Доктор долго думал, остановившись на этой странице. Потом он продолжал перелистывать далее.

...так как тело, –

читал он, –

есть сама воля, только в форме объективации, или как явление в мире представления; то, пока тело живет, вся воля к жизни еще существует в полной возможности и постоянно стремится выступить в действительность и снова возгореться всем своим пылом...

...Поэтому мы видим историю внутренней жизни святых наполненною душевной борьбою, соблазнами, исчезновением благодати...

"Разумеется так, – подумал доктор, комментируя, по-своему, это место, – и это вполне понятно, потому что аскетизм и всякая насильственно самому себе навязанная добродетель есть все та же жизненная борьба с тою разницей, что человек, убедившись или в трудности, или в пошлости и ничтожности выпавшей на его долю борьбы с другими проявлениями мировой воли, и желая тем не менее ярко проявить эту волю в себе самом, – а вовсе не убить ее – уходит от борьбы с массой и вступает в борьбу с самим собой: здесь победа нагляднее, объект борьбы всегда под рукой, а при случае – и перемирие доступнее".

...Чем сильнее воля, тем ярче явление ее противоречия: тем сильнее, следовательно, ее страдание. Мир, который был бы проявлением несравненно сильнейшей воли к жизни, чем настоящий, наполнялся бы в той же мере большими страданиями: он был бы, следовательно, адом.

– Совершенно верно! – воскликнул доктор, как бы обрадованный, что нашел здесь подтверждение своих мыслей. – Я представляю из себя яркое проявление сильной воли и почувствовал теперь всю глубину страдания от этого. Я вижу, что я один из усовершенствованных плодов цивилизации, я вижу, что другие, рядом стоящие, также совершенствуются, и мы все идем к тому, чтоб создать ад на земле. И с каким удовольствием говорю я человечеству, которое я познал в себе самом: сгинь, проклятое, начиная с меня самого! Сгинь и дай место другому! Ты на ложном пути и, расчищая себе этот путь дальше вглубь, засариваешь рядом намеченные другие пути, делаешь их непроходимыми, завалив их нечистыми отбросами с пути твоего торжественного шествия вперед. Остановись! Пропади!..

Перевернув лист, он читал:

...самоубийство, не будучи нимало отрицанием воли, есть напротив феномен сильного подтверждения воли...

...Самоубийца желает жизни и только недоволен условиями, при которых она у него проходит.
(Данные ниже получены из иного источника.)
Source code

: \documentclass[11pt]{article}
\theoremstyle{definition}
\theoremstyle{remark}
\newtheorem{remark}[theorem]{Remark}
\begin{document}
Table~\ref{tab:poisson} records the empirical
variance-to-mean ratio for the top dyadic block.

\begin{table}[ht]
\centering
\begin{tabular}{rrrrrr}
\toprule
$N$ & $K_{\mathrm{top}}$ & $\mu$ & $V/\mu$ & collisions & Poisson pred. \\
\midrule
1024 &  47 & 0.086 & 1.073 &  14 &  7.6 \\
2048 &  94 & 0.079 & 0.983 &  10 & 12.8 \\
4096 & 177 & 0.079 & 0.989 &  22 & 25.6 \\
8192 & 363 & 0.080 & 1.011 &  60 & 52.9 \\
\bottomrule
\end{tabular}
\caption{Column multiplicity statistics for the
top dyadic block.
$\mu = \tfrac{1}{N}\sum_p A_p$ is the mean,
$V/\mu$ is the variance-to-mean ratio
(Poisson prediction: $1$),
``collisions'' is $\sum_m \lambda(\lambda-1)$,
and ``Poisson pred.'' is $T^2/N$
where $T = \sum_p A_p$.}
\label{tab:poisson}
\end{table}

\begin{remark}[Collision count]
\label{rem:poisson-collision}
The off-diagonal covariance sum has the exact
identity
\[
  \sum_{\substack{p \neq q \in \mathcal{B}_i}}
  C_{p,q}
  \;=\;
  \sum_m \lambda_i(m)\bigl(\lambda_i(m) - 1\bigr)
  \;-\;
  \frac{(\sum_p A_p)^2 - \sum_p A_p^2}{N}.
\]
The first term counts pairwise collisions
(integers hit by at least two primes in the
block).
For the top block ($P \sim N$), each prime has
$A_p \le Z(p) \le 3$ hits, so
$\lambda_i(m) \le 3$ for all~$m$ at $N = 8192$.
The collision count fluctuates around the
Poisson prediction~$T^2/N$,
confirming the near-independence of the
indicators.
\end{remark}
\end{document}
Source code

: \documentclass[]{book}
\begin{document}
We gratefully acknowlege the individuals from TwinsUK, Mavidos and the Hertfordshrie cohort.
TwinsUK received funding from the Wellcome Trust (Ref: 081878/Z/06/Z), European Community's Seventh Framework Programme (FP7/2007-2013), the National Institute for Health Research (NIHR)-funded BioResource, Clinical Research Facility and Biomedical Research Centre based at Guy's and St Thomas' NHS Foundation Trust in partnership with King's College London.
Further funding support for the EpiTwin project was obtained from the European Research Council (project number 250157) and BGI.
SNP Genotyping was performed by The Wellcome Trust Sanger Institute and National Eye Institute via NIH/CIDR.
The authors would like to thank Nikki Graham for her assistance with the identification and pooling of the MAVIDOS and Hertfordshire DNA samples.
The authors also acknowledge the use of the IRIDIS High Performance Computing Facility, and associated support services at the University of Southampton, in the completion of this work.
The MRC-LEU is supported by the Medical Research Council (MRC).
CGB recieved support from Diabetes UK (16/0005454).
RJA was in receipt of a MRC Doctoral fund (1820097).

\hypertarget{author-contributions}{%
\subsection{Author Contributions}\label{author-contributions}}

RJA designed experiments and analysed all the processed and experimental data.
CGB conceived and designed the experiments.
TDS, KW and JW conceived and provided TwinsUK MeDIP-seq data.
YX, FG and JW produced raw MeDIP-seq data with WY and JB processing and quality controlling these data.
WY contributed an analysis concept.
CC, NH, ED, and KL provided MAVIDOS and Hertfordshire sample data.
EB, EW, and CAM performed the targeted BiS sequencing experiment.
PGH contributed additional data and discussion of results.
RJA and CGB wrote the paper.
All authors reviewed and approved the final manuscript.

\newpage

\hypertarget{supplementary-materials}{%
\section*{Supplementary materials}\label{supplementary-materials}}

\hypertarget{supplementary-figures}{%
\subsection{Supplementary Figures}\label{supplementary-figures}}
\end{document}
Поэтому он нимало не отказывается от воли к жизни, разрушая ее отдельное явление...

...самоубийца подобен больному, не дозволяющему окончить начатой болезненной операции, которая могла бы основательно исцелить его, а предпочитающему остаться с болезнью...

...Если же когда-либо человек из чисто морального побуждения воздерживался от самоубийства, то внутренний смысл такой победы над собою (в какие бы понятия его ни облекал разум) был следующий: "я не хочу избегать страдания, чтобы оно могло споспешествовать устранению воли к жизни, коей проявление так мучительно, – укрепляя уже теперь возникающее во мне познание действительного существа мира до того, что оно станет окончательным квиетивом [Квиетив (от лат. quietus, «спокойный», «бездействующий») – термин, означающий мотивацию к полному безволию, неучастию в жизни.] моей воли и избавит меня навсегда...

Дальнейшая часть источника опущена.